Ist dies der Beginn eines Mentalitätswandels in Indien? Ein indisches Gericht hat am Samstag einen Mann der Vergewaltigung und Ermordung eines Arztes im vergangenen August in Kalkutta für schuldig befunden, ein Verbrechen, das im ganzen Land Empörung ausgelöst hat, wo sexuelle Gewalt gegen Frauen weit verbreitet ist. „Das Urteil wird am Montag verkündet“, sagte der Präsident des Gerichts, Anirban Das, nach der Urteilsverkündung.
Sanjoy Roy, 33, bekannte sich nicht schuldig und behauptete, „Opfer eines Komplotts“ zu sein. Als Freiwilliger im Krankenhaus, wo der blutige Körper des 31-jährigen Praktizierenden entdeckt wurde, wurde er am nächsten Tag verhaftet. Er traf am Samstag in einem Gefängnistransporter vor dem Gericht in der Millionenstadt Kalkutta im Nordosten des Landes ein. Vor dem Gerichtsgebäude, wo ein großes Polizeiaufgebot stationiert war, versammelte sich eine Schar Demonstranten. „Hängt ihn, hängt ihn“, riefen die Demonstranten.
Beschleunigtes Verfahren
Auch die Familie des Opfers, deren Identität nach indischem Recht in Fällen sexueller Gewalt nicht preisgegeben wird, forderte die Verurteilung zum Tode. „Normale Menschen verlieren das Vertrauen in das Justizsystem, wenn sie nicht zur Todesstrafe verurteilt werden“, sagte die Mutter des Opfers gegenüber AFP, die während der Urteilsverkündung nur wenige Meter von Sanjoy Roy entfernt saß. „Er hat das Leben unserer Tochter brutal ausgelöscht. Er verdient das gleiche Schicksal“, fügte sein Vater hinzu.

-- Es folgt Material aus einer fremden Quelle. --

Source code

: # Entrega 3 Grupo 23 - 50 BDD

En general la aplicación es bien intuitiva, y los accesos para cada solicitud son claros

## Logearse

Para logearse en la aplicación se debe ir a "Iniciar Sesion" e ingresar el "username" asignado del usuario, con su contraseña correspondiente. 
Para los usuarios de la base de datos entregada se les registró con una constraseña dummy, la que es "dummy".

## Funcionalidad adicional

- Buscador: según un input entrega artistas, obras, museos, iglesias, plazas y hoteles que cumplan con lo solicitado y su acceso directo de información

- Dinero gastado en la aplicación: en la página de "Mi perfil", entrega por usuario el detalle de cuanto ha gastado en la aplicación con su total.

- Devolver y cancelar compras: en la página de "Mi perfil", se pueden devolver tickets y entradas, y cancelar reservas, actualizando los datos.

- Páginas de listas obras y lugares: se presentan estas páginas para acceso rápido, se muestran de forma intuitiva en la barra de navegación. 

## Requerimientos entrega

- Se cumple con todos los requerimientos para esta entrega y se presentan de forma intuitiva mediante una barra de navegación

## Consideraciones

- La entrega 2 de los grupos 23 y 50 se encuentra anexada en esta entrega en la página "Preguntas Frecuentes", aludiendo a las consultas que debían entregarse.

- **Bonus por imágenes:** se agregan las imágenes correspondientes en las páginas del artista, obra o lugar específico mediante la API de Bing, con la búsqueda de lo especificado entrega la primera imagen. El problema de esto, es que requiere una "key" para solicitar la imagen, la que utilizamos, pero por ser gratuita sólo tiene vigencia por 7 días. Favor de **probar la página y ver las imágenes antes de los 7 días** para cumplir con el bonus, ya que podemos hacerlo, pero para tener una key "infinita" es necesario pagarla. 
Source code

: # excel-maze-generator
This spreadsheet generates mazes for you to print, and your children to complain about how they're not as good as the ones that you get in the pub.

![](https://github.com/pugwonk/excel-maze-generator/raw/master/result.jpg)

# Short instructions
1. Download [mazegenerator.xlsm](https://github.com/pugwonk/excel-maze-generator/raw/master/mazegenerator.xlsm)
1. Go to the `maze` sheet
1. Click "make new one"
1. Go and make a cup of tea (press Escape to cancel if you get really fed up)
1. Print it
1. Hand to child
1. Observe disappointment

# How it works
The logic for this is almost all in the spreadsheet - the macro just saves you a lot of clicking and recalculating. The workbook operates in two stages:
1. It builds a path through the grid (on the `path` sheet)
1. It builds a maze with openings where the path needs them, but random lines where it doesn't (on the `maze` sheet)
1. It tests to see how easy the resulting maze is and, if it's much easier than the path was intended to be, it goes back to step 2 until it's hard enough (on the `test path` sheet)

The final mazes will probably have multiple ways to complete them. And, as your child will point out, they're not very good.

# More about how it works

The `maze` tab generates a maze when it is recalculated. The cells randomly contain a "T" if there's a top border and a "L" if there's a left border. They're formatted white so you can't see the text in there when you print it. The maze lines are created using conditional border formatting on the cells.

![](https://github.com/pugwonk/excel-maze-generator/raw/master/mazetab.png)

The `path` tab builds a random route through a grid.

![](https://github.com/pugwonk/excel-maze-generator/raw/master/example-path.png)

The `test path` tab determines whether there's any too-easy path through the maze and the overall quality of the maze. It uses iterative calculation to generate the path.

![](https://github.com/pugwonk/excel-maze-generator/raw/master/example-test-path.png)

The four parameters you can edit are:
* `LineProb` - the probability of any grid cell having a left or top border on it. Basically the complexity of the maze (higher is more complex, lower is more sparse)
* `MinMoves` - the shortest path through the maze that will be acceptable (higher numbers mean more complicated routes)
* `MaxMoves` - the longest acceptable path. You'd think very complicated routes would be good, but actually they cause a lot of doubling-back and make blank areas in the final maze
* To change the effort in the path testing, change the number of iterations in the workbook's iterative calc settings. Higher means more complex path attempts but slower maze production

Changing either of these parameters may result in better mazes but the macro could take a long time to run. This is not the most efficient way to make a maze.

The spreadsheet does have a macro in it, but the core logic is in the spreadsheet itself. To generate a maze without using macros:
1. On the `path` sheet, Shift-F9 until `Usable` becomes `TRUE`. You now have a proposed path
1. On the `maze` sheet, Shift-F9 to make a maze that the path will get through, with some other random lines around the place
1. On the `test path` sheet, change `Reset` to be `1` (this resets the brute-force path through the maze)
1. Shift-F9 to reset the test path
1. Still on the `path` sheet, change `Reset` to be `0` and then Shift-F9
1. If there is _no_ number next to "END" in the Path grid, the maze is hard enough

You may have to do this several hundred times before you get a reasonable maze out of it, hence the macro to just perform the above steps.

In Indien werden Hinrichtungen, meist durch Erhängen, oft durch langwierige Berufungsverfahren verzögert. Dieses Verbrechen löste im ganzen Land Empörung aus, und einige Mitarbeiter des Gesundheitswesens streikten und demonstrierten und forderten strengere Sicherheitsmaßnahmen in öffentlichen Krankenhäusern. Am Ende dieser Protestbewegung ordnete der Oberste Gerichtshof die Einrichtung einer Arbeitsgruppe aus Ärzten an, die einen Plan zur Verhinderung von Gewalt in Krankenhäusern ausarbeiten soll, in denen die Arbeitsbedingungen oft erbärmlich sind.

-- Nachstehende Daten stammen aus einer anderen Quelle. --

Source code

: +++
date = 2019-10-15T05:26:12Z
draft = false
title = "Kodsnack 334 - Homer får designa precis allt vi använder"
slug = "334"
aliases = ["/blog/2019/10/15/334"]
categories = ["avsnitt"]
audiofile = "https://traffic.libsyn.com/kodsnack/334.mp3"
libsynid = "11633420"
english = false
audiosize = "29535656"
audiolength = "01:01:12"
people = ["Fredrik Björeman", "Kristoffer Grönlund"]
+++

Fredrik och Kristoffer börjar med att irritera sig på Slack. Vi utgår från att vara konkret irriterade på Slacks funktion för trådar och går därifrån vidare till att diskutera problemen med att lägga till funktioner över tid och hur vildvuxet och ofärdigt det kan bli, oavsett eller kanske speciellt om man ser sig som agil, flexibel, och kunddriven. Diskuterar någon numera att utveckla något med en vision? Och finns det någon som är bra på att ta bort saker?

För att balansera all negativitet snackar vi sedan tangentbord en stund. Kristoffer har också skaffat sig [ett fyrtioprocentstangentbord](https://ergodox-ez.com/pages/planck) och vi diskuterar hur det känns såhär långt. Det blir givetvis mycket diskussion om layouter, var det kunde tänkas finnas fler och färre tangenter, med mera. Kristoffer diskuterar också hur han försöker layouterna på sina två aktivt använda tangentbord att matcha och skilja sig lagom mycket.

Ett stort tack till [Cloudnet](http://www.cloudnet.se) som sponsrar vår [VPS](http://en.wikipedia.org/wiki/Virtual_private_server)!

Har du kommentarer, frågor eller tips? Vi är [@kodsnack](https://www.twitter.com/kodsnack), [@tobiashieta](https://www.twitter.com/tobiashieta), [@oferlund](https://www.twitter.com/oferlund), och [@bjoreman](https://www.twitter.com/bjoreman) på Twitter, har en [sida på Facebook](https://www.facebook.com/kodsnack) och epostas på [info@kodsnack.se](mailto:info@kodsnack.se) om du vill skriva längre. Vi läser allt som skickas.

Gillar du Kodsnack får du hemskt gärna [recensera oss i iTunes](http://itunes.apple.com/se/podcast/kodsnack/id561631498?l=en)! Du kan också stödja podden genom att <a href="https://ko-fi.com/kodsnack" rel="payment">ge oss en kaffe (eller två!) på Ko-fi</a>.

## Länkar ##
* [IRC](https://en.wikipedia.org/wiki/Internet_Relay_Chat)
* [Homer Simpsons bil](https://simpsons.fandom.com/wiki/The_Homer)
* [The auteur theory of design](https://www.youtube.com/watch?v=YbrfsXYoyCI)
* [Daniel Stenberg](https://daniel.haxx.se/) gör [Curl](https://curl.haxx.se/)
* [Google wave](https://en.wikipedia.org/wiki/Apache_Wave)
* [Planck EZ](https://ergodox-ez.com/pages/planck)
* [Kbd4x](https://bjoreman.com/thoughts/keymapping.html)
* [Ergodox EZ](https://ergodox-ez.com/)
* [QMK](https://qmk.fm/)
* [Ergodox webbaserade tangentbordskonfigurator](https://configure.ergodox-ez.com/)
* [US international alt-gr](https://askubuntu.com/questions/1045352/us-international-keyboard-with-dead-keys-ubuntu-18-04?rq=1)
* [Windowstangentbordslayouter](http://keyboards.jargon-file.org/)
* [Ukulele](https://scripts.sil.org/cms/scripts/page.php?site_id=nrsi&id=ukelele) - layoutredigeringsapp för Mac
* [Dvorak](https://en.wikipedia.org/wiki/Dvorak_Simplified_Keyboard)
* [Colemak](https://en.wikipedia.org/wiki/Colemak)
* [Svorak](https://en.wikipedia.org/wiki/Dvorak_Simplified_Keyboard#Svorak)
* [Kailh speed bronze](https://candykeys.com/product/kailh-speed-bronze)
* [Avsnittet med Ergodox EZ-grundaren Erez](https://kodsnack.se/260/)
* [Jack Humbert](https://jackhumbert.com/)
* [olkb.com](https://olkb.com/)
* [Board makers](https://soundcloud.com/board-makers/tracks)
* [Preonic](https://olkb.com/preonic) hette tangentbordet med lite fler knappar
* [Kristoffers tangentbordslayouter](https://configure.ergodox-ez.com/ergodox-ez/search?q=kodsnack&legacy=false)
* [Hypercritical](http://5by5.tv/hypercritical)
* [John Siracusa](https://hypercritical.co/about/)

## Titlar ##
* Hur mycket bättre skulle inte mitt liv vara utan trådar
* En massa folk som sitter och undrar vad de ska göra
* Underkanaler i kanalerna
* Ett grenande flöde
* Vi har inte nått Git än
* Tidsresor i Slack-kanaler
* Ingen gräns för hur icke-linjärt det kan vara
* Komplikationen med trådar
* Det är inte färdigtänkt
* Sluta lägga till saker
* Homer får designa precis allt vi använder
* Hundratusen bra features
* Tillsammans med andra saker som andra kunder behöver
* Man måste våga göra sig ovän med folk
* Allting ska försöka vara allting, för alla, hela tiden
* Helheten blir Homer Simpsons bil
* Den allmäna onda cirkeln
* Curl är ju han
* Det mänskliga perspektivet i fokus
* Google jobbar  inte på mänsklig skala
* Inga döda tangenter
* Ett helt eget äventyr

-Der Prozess wurde beschleunigt durchgeführt, da das indische Justizsystem normalerweise langsam ist. Die Schriftsätze endeten vor weniger als zehn Tagen. In den Wochen nach der Tat waren die Haltung der örtlichen Behörden und die Durchführung der Ermittlungen Gegenstand heftiger Kritik. So wurden der Polizeichef von Kalkutta und mehrere Beamte des regionalen Gesundheitsdienstes von ihren Posten entlassen.
Diese Tragödie erinnerte an die Tragödie einer jungen Frau in einem Bus in der Hauptstadt Neu-Delhi im Jahr 2012, die eine Welle der Empörung im ganzen Land und einen mehrtägigen Streik des Gesundheitspersonals auslöste. Unter dem Druck der öffentlichen Meinung verhängte die Regierung härtere Strafen für Vergewaltiger und sogar die Todesstrafe für Wiederholungstäter.